What are the Best Recovery Activities and Foods for Runners?
In any group of runners you will find great variety – each person can be starting from a different fitness level, aiming for a different distance, have various dietary requirements and like a whole range of foods, drinks and activities.
Having said that there are a couple of things that we can all do to maximise our recovery to give our bodies the best chance to feel great and be ready for the next training session.
Whether you are starting out on your first couch to 5k run program, training for a 100k ultramarathon or anything in between you must have, no exceptions, a stretching routine you do twice a week or more either after your run, in front of the TV at night or when you have a quiet 20mins to yourself. Unfortunately there is no way round it, if you don’t stretch at all, you will eventually get injured.
At a very basic level – when you exercise your muscles contract, stretching gives them length and the ability to move freely.
If you really can’t make yourself do a stretching routine why not grab a friend and go to a yoga class together once a week. This way you’ll enjoy some time with a friend and ensure your body gets the recovery that it needs.
Cold Water Plunge
It may sound extreme but for those doing longer runs plan to jump in some cold water like the beach, pool or cold bath after your run. Just 5 minutes in cold water can reduce the inflammation in your muscles and aid your recovery. In the winter months you can wear a jumper, scarf, beanie and gloves in the water if you need to, but strip down your legs after your run and take the plunge – you’ll be thankful for it afterwards.
There are various products you can buy and some of the better ones are a hard massage ball and/or a stretching roller that you can perform a self-massage routine with. It can be painful when you start out but you’ll soon find relief when you work through the tight spots which will enable you to keep training.
Epsom Salt Bath
Vlad Shatrov, Runlab founder and trainer says he likes to keep this recovery technique for after particularly hard sessions or events.

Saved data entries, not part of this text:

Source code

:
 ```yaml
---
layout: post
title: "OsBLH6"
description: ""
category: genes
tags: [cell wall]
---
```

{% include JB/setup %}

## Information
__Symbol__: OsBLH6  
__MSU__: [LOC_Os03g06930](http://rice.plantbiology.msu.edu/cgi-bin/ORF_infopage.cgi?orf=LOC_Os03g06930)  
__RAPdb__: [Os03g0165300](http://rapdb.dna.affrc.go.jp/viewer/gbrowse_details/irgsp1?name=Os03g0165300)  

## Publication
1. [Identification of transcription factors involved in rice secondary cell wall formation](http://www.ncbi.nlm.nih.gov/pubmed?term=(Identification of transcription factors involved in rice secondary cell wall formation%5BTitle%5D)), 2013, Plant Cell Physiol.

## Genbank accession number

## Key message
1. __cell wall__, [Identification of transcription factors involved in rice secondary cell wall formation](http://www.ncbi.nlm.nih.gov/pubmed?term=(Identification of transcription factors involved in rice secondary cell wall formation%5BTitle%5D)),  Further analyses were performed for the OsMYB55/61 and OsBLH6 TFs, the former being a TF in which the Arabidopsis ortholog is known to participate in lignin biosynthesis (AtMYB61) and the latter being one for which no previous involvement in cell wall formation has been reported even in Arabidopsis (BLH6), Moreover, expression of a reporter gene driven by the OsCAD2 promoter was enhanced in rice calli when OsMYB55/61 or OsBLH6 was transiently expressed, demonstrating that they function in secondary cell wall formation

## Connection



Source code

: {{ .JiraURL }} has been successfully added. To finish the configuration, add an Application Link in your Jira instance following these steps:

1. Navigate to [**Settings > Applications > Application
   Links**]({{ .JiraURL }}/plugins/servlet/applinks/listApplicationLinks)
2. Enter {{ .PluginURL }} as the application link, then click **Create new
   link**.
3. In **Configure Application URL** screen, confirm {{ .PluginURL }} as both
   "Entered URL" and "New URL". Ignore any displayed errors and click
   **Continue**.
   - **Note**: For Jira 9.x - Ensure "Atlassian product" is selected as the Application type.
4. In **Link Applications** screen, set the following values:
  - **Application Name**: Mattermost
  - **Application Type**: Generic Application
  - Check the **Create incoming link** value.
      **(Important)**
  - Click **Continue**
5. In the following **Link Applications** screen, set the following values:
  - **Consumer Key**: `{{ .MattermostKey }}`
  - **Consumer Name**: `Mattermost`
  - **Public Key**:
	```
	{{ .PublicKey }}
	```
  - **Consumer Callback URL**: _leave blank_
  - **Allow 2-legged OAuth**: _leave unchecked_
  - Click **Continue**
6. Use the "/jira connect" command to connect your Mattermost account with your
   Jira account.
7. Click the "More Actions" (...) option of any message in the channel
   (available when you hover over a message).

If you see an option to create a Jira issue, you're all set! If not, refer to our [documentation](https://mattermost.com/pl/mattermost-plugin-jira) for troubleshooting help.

“A warm bath with Epsom salts is a treat that l like to give my body after a particularly hard training session or event.

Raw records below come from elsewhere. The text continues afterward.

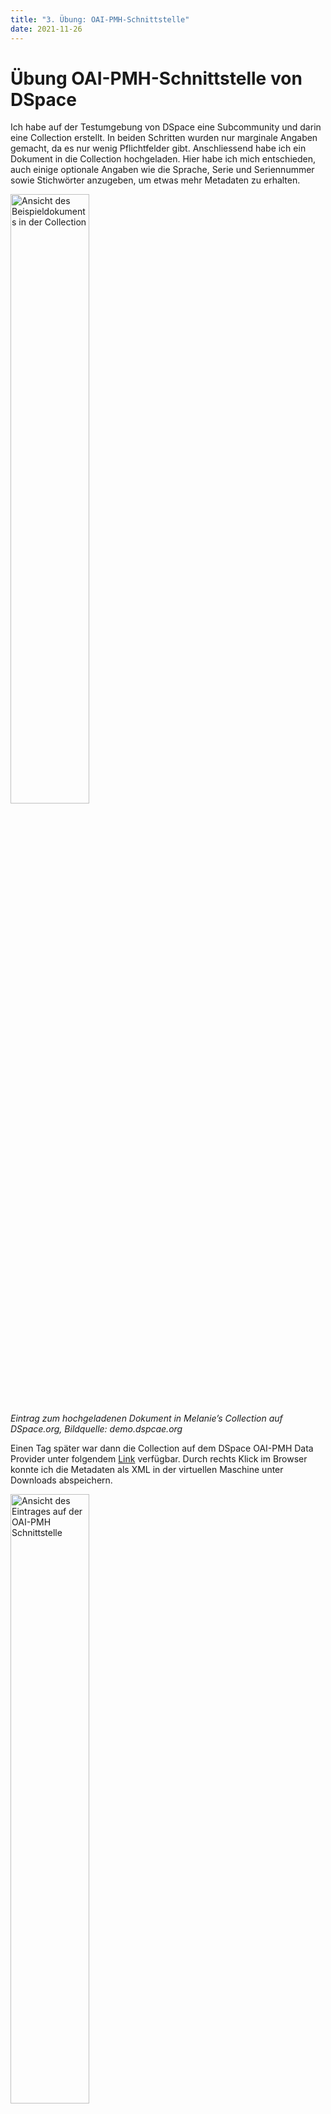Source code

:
 ```yaml
---
title: "3. Übung: OAI-PMH-Schnittstelle"
date: 2021-11-26
---
```


<h1>Übung OAI-PMH-Schnittstelle von DSpace</h1>

<p>Ich habe auf der Testumgebung von DSpace eine Subcommunity und darin eine Collection erstellt. In beiden Schritten wurden nur marginale Angaben gemacht, da es nur wenig Pflichtfelder gibt. Anschliessend habe ich ein Dokument in die Collection hochgeladen. Hier habe ich mich entschieden, auch einige optionale Angaben wie die Sprache, Serie und Seriennummer sowie Stichwörter anzugeben, um etwas mehr Metadaten zu erhalten. <br></p>

<p><img src="https://user-images.githubusercontent.com/83494929/143591964-ec34787f-03e9-4638-b49f-5b45b220221b.png" alt="Ansicht des Beispieldokuments in der Collection" width="50%"><br>
<i>Eintrag zum hochgeladenen Dokument in Melanie’s Collection auf DSpace.org, Bildquelle: demo.dspcae.org</i><br></p>

<p>Einen Tag später war dann die Collection auf dem DSpace OAI-PMH Data Provider unter folgendem <a href="http://demo.dspace.org/oai/request?verb=ListRecords&metadataPrefix=oai_dc&set=com_10673_75">Link</a> verfügbar. Durch rechts Klick im Browser konnte ich die Metadaten als XML in der virtuellen Maschine unter Downloads abspeichern. <br></p>
 
<p><img src="https://user-images.githubusercontent.com/83494929/143591671-a61f6298-0ddf-42d7-b000-bc25ce5a99cd.png" alt="Ansicht des Eintrages auf der OAI-PMH Schnittstelle" width="50%"><br></p>
  
<p>Diese Ansicht zeigt, welche Daten von DSpace über die OAI-Schnittstelle abgerufen werden können. OAI-PMH steht für Open Archives Initiative Protocol for Metadata Harvesting. Dies ist eine Schnittstelle, über welche relativ einfach Daten zwischen Repositorien ausgetauscht werden können. Dabei stellt der Datenanbieter (in unserem Fall DSpace) strukturierte Metadaten zu den erfassten Records zur Verfügung, welche dann über OAI-PMH Service-Requests abgefragt und so gesammelt werden können. Die Abfrage erfolgt über das Hypertext Transfer Protocol HTTP (Quelle: <a href="https://www.openarchives.org/pmh/">openarchives.org</a>).<br></p>
<p> der Schnittstelle können auch Sets aufgerufen und deren Metadaten angeschaut werden. Dabei ist mir aufgefallen, dass die Metadaten identisch sind, aber im Header des XML die ID’s der Sets angezeigt werden. Wozu die Sets sind, konnte ich nicht herausfinden.<sup>1</sup> Die Metadaten enthalten die Information, welche ich bei der Erfassung des Beispieldokuments eingegeben habe. Ich konnte hier keine Lücken feststellen. <br></p>
  
<p><img src="https://user-images.githubusercontent.com/83494929/143591314-cda8cd1f-4ec0-4dcd-add1-5b148def8500.png " alt="Ansicht von 2 XML-Dateien" width="100%"><br>
 <i>Links: Metadaten-Export der oberen Stufe (106073_75), rechts der Meta-Datenexport vom Set mit der ID 10673-75</i><br></p>

<p>Nun bin ich gespannt, was wir in der <a href="https://melakae.github.io/bain_lerntagebuch/2021/12/02/lerneinheit_6.html">nächsten Unterrichtseinheit </a> mit dem XML-Export machen werden.<br></p>

<p><sup>1</sup> <b>Update nach Lerneinheit 6:</b> Die Sets ermöglichen es, maschinell Teile aus einer OAI-PMH-Schnittstelle abzurufen. Bei nur einem Beispieldatensatz sind die Unterschiede nicht klar ersichtlich, dazu bräuchte es Datensätze in mehreren Communities innerhalb DSpace. Ohne Set-Angabe werden jeweils alle Daten aus der Schnittstelle abgerufen.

“I like to keep it as an indulgence that I only have every 4-6 weeks and that way it feels like a real luxury. It relaxes the muscles and takes away those aches and pains that can be niggling at you.”
Best Food for Recovery
Vlad Shatrov says like so many things when it comes to recovery food, preparation is key.
“As a general rule you won’t need to have a snack ready to go immediately after your training run unless you are running for more than an hour at a time,” said Vlad.
“For those longer runs you need to think ahead and have something ready to eat or drink within 30mins of finishing your run.
“Having the snack in liquid form rather than food can make it easier to absorb and quicker to ingest – but it is up to your own personal preference.”
The types of food that you can have ready to go should include mostly carbohydrate and some protein, for example:
• Flavoured milk
• A banana
• Bowl of cereal with milk
• Recovery shake
• Bread/toast with jam or honey
• Cereal bars
Being a runner is not just about the time that you spend out pounding the pavement or trails. If you want to be able to achieve a goal you have set or just keep running each week you need to think about how to give your body a helping hand to maintain the activity. Look after your body and it will thank you for it.